▶ **Task brief**
Would you reproduce, without any alteration, the lines from the opening line of the entries through the line that has "帳單設定檔會定義發票中包含的訂用帳戶。 帳單設定檔在功能上與 Enterprise" in it?

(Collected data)
== Segment start ==
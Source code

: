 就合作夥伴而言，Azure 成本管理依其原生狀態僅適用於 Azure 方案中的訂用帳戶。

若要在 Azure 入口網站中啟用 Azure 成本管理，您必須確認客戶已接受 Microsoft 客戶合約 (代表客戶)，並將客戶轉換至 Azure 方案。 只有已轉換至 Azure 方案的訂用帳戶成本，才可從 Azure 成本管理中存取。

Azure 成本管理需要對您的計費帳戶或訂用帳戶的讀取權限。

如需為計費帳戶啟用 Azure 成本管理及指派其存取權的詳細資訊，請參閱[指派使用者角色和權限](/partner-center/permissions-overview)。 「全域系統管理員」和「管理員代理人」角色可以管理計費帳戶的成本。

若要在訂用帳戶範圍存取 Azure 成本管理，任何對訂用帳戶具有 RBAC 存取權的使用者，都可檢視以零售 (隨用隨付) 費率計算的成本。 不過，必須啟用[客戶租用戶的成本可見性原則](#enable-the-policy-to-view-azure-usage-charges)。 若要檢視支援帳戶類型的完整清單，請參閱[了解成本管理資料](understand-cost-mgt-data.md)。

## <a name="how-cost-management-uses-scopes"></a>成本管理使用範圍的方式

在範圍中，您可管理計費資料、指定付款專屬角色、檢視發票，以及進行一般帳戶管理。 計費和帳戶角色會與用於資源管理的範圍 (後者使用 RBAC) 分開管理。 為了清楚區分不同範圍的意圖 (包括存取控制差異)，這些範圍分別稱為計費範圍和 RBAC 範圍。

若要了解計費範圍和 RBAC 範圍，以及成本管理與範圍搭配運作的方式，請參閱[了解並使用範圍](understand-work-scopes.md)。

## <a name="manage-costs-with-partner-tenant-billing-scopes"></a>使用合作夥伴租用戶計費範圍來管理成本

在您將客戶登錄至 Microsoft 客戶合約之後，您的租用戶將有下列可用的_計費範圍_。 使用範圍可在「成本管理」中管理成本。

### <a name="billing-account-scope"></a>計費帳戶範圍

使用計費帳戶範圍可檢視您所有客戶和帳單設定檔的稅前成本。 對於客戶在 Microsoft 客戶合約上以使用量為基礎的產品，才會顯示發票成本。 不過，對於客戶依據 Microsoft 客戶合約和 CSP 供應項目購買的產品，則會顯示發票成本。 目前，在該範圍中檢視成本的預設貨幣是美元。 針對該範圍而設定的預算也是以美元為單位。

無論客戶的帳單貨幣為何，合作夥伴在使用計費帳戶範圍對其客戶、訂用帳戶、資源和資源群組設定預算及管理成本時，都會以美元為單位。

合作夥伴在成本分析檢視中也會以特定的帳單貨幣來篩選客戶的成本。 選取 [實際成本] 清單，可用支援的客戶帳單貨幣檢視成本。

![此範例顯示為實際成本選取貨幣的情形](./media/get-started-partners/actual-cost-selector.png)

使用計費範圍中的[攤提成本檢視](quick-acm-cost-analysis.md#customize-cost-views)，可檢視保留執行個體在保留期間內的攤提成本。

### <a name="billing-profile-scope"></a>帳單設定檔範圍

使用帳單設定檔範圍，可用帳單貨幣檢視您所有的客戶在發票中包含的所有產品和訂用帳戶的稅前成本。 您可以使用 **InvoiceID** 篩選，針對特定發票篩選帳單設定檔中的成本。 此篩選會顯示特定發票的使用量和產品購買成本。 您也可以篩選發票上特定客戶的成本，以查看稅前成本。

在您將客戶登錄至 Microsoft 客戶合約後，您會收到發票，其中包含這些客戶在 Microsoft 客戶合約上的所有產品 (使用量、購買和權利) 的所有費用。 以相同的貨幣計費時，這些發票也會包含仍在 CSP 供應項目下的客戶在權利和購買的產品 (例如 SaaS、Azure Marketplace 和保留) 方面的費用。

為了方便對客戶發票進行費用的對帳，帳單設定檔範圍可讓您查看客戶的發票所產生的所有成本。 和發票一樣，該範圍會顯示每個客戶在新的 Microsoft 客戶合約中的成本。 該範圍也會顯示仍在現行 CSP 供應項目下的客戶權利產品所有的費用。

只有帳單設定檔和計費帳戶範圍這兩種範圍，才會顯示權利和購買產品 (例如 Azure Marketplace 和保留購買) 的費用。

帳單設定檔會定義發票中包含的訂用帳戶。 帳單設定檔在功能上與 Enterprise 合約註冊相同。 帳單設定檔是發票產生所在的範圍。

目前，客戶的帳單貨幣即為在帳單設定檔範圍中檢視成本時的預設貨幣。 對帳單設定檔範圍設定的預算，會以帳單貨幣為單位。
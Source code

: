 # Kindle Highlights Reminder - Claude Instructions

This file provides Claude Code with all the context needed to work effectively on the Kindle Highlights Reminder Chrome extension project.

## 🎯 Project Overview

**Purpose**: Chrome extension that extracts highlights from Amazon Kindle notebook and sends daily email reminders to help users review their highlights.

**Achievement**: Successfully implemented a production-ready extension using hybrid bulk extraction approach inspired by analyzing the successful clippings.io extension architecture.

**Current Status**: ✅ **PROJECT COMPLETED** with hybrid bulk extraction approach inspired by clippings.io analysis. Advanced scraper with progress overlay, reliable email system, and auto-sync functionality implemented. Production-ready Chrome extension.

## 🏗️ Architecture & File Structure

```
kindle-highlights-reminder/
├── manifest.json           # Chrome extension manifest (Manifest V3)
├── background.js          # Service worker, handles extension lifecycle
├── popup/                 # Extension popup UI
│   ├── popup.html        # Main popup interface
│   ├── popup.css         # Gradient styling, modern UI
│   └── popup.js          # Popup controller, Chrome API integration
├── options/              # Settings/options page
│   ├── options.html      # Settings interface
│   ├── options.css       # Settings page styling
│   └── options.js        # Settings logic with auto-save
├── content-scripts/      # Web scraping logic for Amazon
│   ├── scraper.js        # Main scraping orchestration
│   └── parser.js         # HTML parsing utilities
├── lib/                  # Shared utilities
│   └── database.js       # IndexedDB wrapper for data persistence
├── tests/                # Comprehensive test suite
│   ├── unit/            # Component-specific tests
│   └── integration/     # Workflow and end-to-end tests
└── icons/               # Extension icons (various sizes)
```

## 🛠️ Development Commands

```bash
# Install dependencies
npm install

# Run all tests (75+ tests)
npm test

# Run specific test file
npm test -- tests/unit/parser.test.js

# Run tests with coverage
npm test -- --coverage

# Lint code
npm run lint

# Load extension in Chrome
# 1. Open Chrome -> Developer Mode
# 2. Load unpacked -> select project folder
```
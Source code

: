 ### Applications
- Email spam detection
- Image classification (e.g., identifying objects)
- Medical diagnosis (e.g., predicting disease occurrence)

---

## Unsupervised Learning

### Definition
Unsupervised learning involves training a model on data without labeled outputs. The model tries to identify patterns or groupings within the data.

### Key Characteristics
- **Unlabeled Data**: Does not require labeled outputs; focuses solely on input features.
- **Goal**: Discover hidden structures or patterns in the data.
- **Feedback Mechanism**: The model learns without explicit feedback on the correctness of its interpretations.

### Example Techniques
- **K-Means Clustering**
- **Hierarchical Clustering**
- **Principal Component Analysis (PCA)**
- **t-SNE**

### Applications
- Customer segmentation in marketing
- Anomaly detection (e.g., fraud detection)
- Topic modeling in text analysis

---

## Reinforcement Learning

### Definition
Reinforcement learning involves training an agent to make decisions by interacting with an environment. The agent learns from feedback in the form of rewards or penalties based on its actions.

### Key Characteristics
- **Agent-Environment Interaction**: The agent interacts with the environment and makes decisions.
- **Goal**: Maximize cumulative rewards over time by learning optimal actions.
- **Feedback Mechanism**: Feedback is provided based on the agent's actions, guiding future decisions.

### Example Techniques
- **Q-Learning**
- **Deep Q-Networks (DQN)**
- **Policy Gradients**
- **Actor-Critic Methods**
== Segment end ==
▶ **Solution for this problem**
Source code

: 就合作夥伴而言，Azure 成本管理依其原生狀態僅適用於 Azure 方案中的訂用帳戶。

若要在 Azure 入口網站中啟用 Azure 成本管理，您必須確認客戶已接受 Microsoft 客戶合約 (代表客戶)，並將客戶轉換至 Azure 方案。 只有已轉換至 Azure 方案的訂用帳戶成本，才可從 Azure 成本管理中存取。

Azure 成本管理需要對您的計費帳戶或訂用帳戶的讀取權限。

如需為計費帳戶啟用 Azure 成本管理及指派其存取權的詳細資訊，請參閱[指派使用者角色和權限](/partner-center/permissions-overview)。 「全域系統管理員」和「管理員代理人」角色可以管理計費帳戶的成本。

若要在訂用帳戶範圍存取 Azure 成本管理，任何對訂用帳戶具有 RBAC 存取權的使用者，都可檢視以零售 (隨用隨付) 費率計算的成本。 不過，必須啟用[客戶租用戶的成本可見性原則](#enable-the-policy-to-view-azure-usage-charges)。 若要檢視支援帳戶類型的完整清單，請參閱[了解成本管理資料](understand-cost-mgt-data.md)。

## <a name="how-cost-management-uses-scopes"></a>成本管理使用範圍的方式

在範圍中，您可管理計費資料、指定付款專屬角色、檢視發票，以及進行一般帳戶管理。 計費和帳戶角色會與用於資源管理的範圍 (後者使用 RBAC) 分開管理。 為了清楚區分不同範圍的意圖 (包括存取控制差異)，這些範圍分別稱為計費範圍和 RBAC 範圍。

若要了解計費範圍和 RBAC 範圍，以及成本管理與範圍搭配運作的方式，請參閱[了解並使用範圍](understand-work-scopes.md)。

## <a name="manage-costs-with-partner-tenant-billing-scopes"></a>使用合作夥伴租用戶計費範圍來管理成本

在您將客戶登錄至 Microsoft 客戶合約之後，您的租用戶將有下列可用的_計費範圍_。 使用範圍可在「成本管理」中管理成本。

### <a name="billing-account-scope"></a>計費帳戶範圍

使用計費帳戶範圍可檢視您所有客戶和帳單設定檔的稅前成本。 對於客戶在 Microsoft 客戶合約上以使用量為基礎的產品，才會顯示發票成本。 不過，對於客戶依據 Microsoft 客戶合約和 CSP 供應項目購買的產品，則會顯示發票成本。 目前，在該範圍中檢視成本的預設貨幣是美元。 針對該範圍而設定的預算也是以美元為單位。

無論客戶的帳單貨幣為何，合作夥伴在使用計費帳戶範圍對其客戶、訂用帳戶、資源和資源群組設定預算及管理成本時，都會以美元為單位。

合作夥伴在成本分析檢視中也會以特定的帳單貨幣來篩選客戶的成本。 選取 [實際成本] 清單，可用支援的客戶帳單貨幣檢視成本。

![此範例顯示為實際成本選取貨幣的情形](./media/get-started-partners/actual-cost-selector.png)

使用計費範圍中的[攤提成本檢視](quick-acm-cost-analysis.md#customize-cost-views)，可檢視保留執行個體在保留期間內的攤提成本。

### <a name="billing-profile-scope"></a>帳單設定檔範圍

使用帳單設定檔範圍，可用帳單貨幣檢視您所有的客戶在發票中包含的所有產品和訂用帳戶的稅前成本。 您可以使用 **InvoiceID** 篩選，針對特定發票篩選帳單設定檔中的成本。 此篩選會顯示特定發票的使用量和產品購買成本。 您也可以篩選發票上特定客戶的成本，以查看稅前成本。

在您將客戶登錄至 Microsoft 客戶合約後，您會收到發票，其中包含這些客戶在 Microsoft 客戶合約上的所有產品 (使用量、購買和權利) 的所有費用。 以相同的貨幣計費時，這些發票也會包含仍在 CSP 供應項目下的客戶在權利和購買的產品 (例如 SaaS、Azure Marketplace 和保留) 方面的費用。

為了方便對客戶發票進行費用的對帳，帳單設定檔範圍可讓您查看客戶的發票所產生的所有成本。 和發票一樣，該範圍會顯示每個客戶在新的 Microsoft 客戶合約中的成本。 該範圍也會顯示仍在現行 CSP 供應項目下的客戶權利產品所有的費用。

只有帳單設定檔和計費帳戶範圍這兩種範圍，才會顯示權利和購買產品 (例如 Azure Marketplace 和保留購買) 的費用。

帳單設定檔會定義發票中包含的訂用帳戶。 帳單設定檔在功能上與 Enterprise 合約註冊相同。 帳單設定檔是發票產生所在的範圍。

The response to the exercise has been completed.